Laser-induced filamentous modification (LIFM) has been extensively studied in transparent materials and is widely used for cutting and drilling with a high aspect ratio. However, the discussion focuses on the domain of ultra-short pulses recently, such as picosecond and femtosecond pulses. In this work, a LIFM by a short pulse in silicate glasses is demonstrated, and the physical mechanism is investigated. In the soda-lime glass, a filamentous modification with a length of >650 μm was introduced by a nanosecond pulse with an energy of 0.86 mJ. The average length of LIFM is positively correlated with the pulse energy but is not affected by the focus depth significantly. Furthermore, LIFM is also observed in borosilicate glass and K9 glass, but not in fused silica glass. Theoretical analysis shows that the contribution of the self-focusing and optical error to LIMB could be ignored in soda-lime glass.

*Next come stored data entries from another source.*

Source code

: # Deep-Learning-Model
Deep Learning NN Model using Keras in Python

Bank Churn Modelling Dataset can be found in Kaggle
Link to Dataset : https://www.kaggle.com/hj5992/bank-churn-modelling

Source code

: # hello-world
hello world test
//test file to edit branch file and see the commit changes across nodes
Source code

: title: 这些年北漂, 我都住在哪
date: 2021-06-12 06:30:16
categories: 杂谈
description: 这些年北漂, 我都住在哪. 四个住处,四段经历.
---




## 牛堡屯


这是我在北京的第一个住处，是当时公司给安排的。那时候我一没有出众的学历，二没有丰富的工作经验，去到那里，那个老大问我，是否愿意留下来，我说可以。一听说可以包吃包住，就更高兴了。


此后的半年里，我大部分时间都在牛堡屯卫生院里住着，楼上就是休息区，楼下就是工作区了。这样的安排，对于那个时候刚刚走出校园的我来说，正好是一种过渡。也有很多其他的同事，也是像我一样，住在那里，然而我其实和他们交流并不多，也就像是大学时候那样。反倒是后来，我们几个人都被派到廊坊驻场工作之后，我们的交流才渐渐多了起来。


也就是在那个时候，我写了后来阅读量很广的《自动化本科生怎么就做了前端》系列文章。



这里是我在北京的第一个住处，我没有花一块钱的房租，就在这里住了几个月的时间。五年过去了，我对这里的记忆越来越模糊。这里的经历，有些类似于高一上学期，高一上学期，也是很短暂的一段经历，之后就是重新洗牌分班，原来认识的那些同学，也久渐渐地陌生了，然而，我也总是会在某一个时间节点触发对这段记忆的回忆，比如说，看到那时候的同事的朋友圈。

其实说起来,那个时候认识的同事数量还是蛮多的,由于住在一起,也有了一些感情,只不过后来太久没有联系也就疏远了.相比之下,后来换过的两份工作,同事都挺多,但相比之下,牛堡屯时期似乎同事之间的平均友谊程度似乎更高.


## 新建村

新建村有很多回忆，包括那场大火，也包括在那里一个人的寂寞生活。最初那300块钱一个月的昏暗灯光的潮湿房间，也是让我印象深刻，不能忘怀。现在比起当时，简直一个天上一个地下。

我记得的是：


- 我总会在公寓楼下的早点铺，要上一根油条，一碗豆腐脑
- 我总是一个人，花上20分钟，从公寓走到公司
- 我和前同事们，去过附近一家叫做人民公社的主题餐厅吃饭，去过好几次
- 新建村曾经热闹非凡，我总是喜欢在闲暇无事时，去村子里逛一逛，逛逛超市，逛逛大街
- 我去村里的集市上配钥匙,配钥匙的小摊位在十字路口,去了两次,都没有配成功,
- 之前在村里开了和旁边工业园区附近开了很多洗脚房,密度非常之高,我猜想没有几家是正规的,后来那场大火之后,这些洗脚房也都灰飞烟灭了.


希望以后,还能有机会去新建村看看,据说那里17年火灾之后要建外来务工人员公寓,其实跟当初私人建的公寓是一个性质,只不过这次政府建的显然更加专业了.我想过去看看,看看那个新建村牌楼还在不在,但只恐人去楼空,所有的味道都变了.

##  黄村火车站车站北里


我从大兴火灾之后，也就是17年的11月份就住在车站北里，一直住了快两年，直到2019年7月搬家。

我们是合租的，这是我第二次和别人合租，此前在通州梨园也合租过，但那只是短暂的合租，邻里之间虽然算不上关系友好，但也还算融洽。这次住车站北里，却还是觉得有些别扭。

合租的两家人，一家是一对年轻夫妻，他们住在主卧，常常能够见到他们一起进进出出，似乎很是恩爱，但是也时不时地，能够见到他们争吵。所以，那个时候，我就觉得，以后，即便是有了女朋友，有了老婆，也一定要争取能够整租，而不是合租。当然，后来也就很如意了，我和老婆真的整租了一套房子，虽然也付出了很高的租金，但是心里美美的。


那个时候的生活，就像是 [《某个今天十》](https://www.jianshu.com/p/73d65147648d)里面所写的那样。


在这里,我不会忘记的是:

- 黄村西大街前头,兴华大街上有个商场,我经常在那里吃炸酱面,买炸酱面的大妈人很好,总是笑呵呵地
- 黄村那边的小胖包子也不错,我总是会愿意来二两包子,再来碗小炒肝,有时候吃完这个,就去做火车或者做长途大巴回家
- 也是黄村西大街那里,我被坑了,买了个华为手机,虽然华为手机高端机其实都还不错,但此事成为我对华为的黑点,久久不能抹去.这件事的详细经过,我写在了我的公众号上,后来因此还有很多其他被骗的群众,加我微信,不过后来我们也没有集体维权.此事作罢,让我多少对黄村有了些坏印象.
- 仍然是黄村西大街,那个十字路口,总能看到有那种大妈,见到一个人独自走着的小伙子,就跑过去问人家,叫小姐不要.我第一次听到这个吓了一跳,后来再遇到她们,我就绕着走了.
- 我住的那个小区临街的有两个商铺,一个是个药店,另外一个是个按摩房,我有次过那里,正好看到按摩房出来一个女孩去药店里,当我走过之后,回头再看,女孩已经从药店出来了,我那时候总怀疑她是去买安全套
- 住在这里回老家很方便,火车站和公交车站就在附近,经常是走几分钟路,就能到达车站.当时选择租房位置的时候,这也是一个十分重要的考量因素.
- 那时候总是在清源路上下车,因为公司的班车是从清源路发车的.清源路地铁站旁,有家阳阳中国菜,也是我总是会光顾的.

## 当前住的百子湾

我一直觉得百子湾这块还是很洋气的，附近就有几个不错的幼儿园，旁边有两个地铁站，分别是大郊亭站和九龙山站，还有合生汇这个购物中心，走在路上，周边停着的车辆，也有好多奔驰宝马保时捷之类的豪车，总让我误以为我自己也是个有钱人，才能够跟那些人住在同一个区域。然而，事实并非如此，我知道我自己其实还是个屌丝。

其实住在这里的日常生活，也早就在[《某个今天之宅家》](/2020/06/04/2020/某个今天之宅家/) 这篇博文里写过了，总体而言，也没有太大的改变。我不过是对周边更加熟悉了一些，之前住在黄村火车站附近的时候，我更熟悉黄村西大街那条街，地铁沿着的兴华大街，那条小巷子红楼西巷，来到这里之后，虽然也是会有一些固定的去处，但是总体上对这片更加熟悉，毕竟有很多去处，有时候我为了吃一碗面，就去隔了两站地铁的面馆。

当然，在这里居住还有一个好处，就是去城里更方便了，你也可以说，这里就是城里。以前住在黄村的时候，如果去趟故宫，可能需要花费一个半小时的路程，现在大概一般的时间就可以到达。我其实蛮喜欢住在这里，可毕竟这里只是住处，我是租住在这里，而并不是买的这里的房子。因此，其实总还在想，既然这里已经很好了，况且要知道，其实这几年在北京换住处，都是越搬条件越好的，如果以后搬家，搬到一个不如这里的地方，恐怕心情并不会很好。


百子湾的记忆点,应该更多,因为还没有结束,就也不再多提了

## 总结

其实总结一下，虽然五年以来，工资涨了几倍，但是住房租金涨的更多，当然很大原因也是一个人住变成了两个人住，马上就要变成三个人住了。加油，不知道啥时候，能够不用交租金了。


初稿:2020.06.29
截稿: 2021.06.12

An improved Laser-induced moving breakdown (LIMB) model is proposed to describe LIFM by a nanosecond pulse, and the thermal explosion (TE) model is used to explain the micro-structures. High-density defects dominate the LIMB of nanosecond pulses in silicate glasses, which provide seed electrons for laser-induced ionization and induce a thermal explosion through enhanced absorption. The estimation result of the TE model shows that the final temperature of thermal plasma exceeds 1 × 105 K, resulting in micro-explosion and forming micro-voids and micro-crack clusters. Based on the principle of LIFM, stealth cutting was implemented by a high-frequency nanosecond laser in soda-lime glass with a thickness of 2 mm, and the cutting speed reaches 3000 mm/s.